AABB2025: Bloodless Cardiac Surgery May Be Feasible Option, Following Appropriate Perioperative Protocols

October 26, 2025

Bloodless cardiac surgery – when appropriate perioperative strategies were used – was associated with outcomes comparable to those of patients who received blood transfusions in conjunction with cardiac surgery, according to results of a meta-analysis presented during the “New Insights to Patient Blood Management” oral abstract session on Saturday afternoon.

The study results, presented by Minh-Ha Tran, DO, from the University of California, Irvine, were based on an analysis of 10 studies examining cardiac surgery in Jehovah’s Witnesses, known for refusing blood transfusions on religious grounds, even when transfusion is considered essential.

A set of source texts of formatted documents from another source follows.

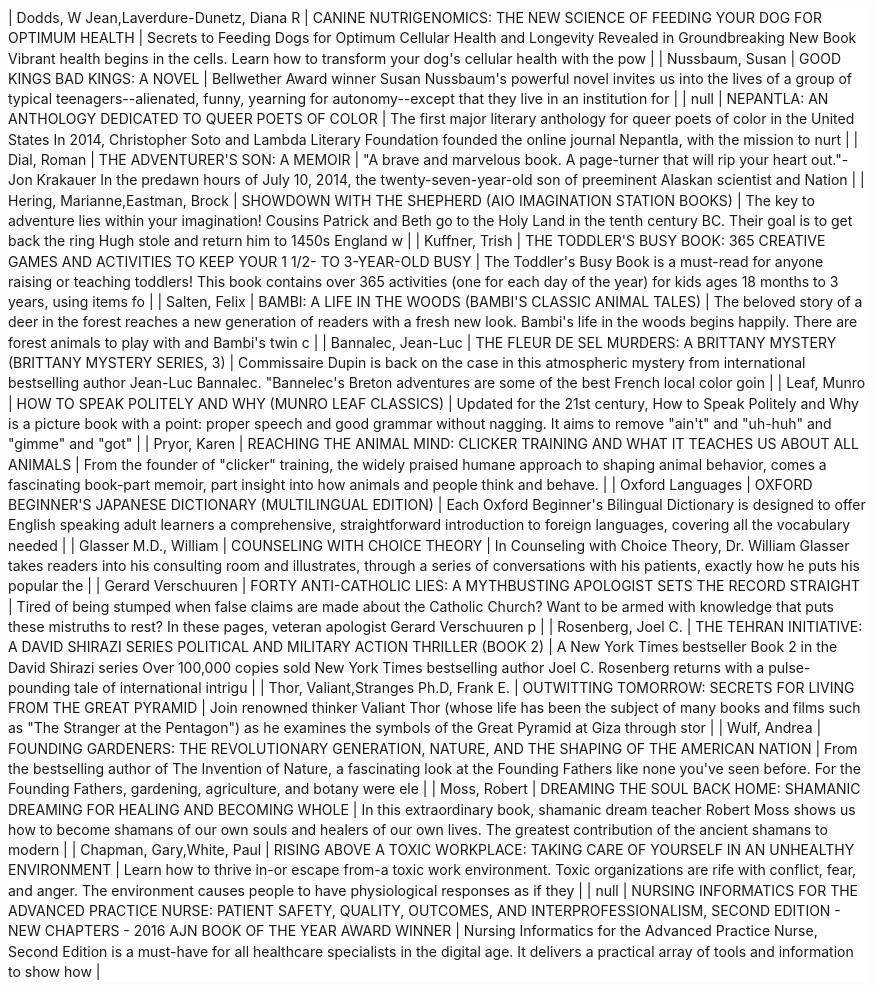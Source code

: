 | Dodds, W Jean,Laverdure-Dunetz, Diana R | CANINE NUTRIGENOMICS: THE NEW SCIENCE OF FEEDING YOUR DOG FOR OPTIMUM HEALTH | Secrets to Feeding Dogs for Optimum Cellular Health and Longevity Revealed in Groundbreaking New Book Vibrant health begins in the cells. Learn how to transform your dog's cellular health with the pow |
| Nussbaum, Susan | GOOD KINGS BAD KINGS: A NOVEL | Bellwether Award winner Susan Nussbaum's powerful novel invites us into the lives of a group of typical teenagers--alienated, funny, yearning for autonomy--except that they live in an institution for  |
| null | NEPANTLA: AN ANTHOLOGY DEDICATED TO QUEER POETS OF COLOR | The first major literary anthology for queer poets of color in the United States  In 2014, Christopher Soto and Lambda Literary Foundation founded the online journal Nepantla, with the mission to nurt |
| Dial, Roman | THE ADVENTURER'S SON: A MEMOIR |  "A brave and marvelous book. A page-turner that will rip your heart out."-Jon Krakauer  In the predawn hours of July 10, 2014, the twenty-seven-year-old son of preeminent Alaskan scientist and Nation |
| Hering, Marianne,Eastman, Brock | SHOWDOWN WITH THE SHEPHERD (AIO IMAGINATION STATION BOOKS) | The key to adventure lies within your imagination! Cousins Patrick and Beth go to the Holy Land in the tenth century BC. Their goal is to get back the ring Hugh stole and return him to 1450s England w |
| Kuffner, Trish | THE TODDLER'S BUSY BOOK: 365 CREATIVE GAMES AND ACTIVITIES TO KEEP YOUR 1 1/2- TO 3-YEAR-OLD BUSY | The Toddler's Busy Book is a must-read for anyone raising or teaching toddlers! This book contains over 365 activities (one for each day of the year) for kids ages 18 months to 3 years, using items fo |
| Salten, Felix | BAMBI: A LIFE IN THE WOODS (BAMBI'S CLASSIC ANIMAL TALES) | The beloved story of a deer in the forest reaches a new generation of readers with a fresh new look.  Bambi's life in the woods begins happily. There are forest animals to play with and Bambi's twin c |
| Bannalec, Jean-Luc | THE FLEUR DE SEL MURDERS: A BRITTANY MYSTERY (BRITTANY MYSTERY SERIES, 3) |  Commissaire Dupin is back on the case in this atmospheric mystery from international bestselling author Jean-Luc Bannalec.   "Bannelec's Breton adventures are some of the best French local color goin |
| Leaf, Munro | HOW TO SPEAK POLITELY AND WHY (MUNRO LEAF CLASSICS) | Updated for the 21st century, How to Speak Politely and Why is a picture book with a point: proper speech and good grammar without nagging. It aims to remove "ain't" and "uh-huh" and "gimme" and "got" |
| Pryor, Karen | REACHING THE ANIMAL MIND: CLICKER TRAINING AND WHAT IT TEACHES US ABOUT ALL ANIMALS | From the founder of "clicker" training, the widely praised humane approach to shaping animal behavior, comes a fascinating book-part memoir, part insight into how animals and people think and behave.  |
| Oxford Languages | OXFORD BEGINNER'S JAPANESE DICTIONARY (MULTILINGUAL EDITION) | Each Oxford Beginner's Bilingual Dictionary is designed to offer English speaking adult learners a comprehensive, straightforward introduction to foreign languages, covering all the vocabulary needed  |
| Glasser M.D., William | COUNSELING WITH CHOICE THEORY |   In Counseling with Choice Theory, Dr. William Glasser takes readers into his consulting room and illustrates, through a series of conversations with his patients, exactly how he puts his popular the |
| Gerard Verschuuren | FORTY ANTI-CATHOLIC LIES: A MYTHBUSTING APOLOGIST SETS THE RECORD STRAIGHT |  Tired of being stumped when false claims are made about the Catholic Church? Want to be armed with knowledge that puts these mistruths to rest?  In these pages, veteran apologist Gerard Verschuuren p |
| Rosenberg, Joel C. | THE TEHRAN INITIATIVE: A DAVID SHIRAZI SERIES POLITICAL AND MILITARY ACTION THRILLER (BOOK 2) | A New York Times bestseller Book 2 in the David Shirazi series Over 100,000 copies sold  New York Times bestselling author Joel C. Rosenberg returns with a pulse-pounding tale of international intrigu |
| Thor, Valiant,Stranges Ph.D, Frank E. | OUTWITTING TOMORROW: SECRETS FOR LIVING FROM THE GREAT PYRAMID | Join renowned thinker Valiant Thor (whose life has been the subject of many books and films such as "The Stranger at the Pentagon") as he examines the symbols of the Great Pyramid at Giza through stor |
| Wulf, Andrea | FOUNDING GARDENERS: THE REVOLUTIONARY GENERATION, NATURE, AND THE SHAPING OF THE AMERICAN NATION |  From the bestselling author of The Invention of Nature, a fascinating look at the Founding Fathers like none you've seen before.  For the Founding Fathers, gardening, agriculture, and botany were ele |
| Moss, Robert | DREAMING THE SOUL BACK HOME: SHAMANIC DREAMING FOR HEALING AND BECOMING WHOLE | In this extraordinary book, shamanic dream teacher Robert Moss shows us how to become shamans of our own souls and healers of our own lives.  The greatest contribution of the ancient shamans to modern |
| Chapman, Gary,White, Paul | RISING ABOVE A TOXIC WORKPLACE: TAKING CARE OF YOURSELF IN AN UNHEALTHY ENVIRONMENT |  Learn how to thrive in-or escape from-a toxic work environment.   Toxic organizations are rife with conflict, fear, and anger. The environment causes people to have physiological responses as if they |
| null | NURSING INFORMATICS FOR THE ADVANCED PRACTICE NURSE: PATIENT SAFETY, QUALITY, OUTCOMES, AND INTERPROFESSIONALISM, SECOND EDITION - NEW CHAPTERS - 2016 AJN BOOK OF THE YEAR AWARD WINNER | Nursing Informatics for the Advanced Practice Nurse, Second Edition is a must-have for all healthcare specialists in the digital age. It delivers a practical array of tools and information to show how |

Tran and his colleagues assessed the studies’ results for 30-day mortality, kidney injury, and blood loss. The results indicated that bloodless cardiac surgery can be performed safely with modern perioperative care, and that patient outcomes often depend more on perioperative management quality than transfusion itself. When hemoglobin is optimized and bleeding minimized, surgery remains safe without transfusion. The study’s strengths included strict inclusion criteria, PRISMA-compliant meta-analytic statistics, and modern relevance. Limitations involved varying hemoglobin measurement timepoints and inconsistent application of blood management protocols across centers.

Tran said the findings “support the safety and efficacy of blood conservation techniques, not only for Jehovah’s Witnesses, but potentially for broader cardiac surgical populations.”